Several lines of evidence indicate a link between advanced age and tumor onset and progression, and melanoma is no exception (Lachiewicz et al, 2008
). In particular, a number of factors secreted by senescent cells in the direct microenvironment of melanoma cells can contribute to the acquisition of a more invasive phenotype (reviewed in (Campisi and d'Adda di Fagagna, 2007
)). Loss of Klotho is associated with an aging phenotype, and older animals have less secreted Klotho in their serum (Xiao et al., 2004
). It could be that in a “younger” microenvironment, Klotho is present and acts as a check on Wnt5A signaling, Filamin cleavage and metastatic progression.
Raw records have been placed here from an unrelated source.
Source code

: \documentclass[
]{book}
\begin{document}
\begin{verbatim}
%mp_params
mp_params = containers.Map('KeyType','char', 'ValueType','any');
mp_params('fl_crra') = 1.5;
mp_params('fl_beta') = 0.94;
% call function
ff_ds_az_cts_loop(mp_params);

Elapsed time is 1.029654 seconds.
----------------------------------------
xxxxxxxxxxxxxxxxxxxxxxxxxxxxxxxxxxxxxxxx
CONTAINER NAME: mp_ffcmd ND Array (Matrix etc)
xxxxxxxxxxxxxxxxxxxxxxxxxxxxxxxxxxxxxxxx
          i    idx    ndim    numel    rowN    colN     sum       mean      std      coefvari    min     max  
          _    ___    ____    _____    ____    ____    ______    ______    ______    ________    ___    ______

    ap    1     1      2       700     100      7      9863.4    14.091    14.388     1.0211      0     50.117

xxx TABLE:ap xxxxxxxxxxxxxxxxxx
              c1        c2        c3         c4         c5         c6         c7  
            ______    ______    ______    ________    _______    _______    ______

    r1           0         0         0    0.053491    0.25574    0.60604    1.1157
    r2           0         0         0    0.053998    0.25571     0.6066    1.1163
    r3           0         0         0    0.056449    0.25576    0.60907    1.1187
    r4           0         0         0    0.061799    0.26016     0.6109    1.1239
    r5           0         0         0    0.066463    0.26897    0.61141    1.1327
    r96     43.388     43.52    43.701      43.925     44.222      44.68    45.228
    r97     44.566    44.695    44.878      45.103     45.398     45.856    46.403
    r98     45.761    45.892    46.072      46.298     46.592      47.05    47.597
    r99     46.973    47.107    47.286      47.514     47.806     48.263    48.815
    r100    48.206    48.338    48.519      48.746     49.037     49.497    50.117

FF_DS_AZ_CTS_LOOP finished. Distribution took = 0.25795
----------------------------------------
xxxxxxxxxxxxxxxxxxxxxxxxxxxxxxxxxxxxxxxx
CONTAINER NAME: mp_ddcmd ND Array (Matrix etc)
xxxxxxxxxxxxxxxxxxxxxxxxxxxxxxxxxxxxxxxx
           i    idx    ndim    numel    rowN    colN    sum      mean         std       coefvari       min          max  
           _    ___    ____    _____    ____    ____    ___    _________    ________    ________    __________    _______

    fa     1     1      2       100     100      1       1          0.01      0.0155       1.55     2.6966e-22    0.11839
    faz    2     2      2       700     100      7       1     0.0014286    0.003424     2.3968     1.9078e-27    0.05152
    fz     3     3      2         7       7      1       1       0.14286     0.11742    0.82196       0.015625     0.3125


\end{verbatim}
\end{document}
In a scenario where the microenvironment of the tumor has significant effects on its outcome, the progressive loss of Klotho in an aging microenvironment could potentially allow for an increase in Wnt5A expression, and calpain activity and subsequent Filamin cleavage, thus increasing melanoma progression. These data suggest that reconstitution of Klotho may have beneficial effects, not only for reversal of aging-related phenotypes, but also for the successful management of metastatic melanoma.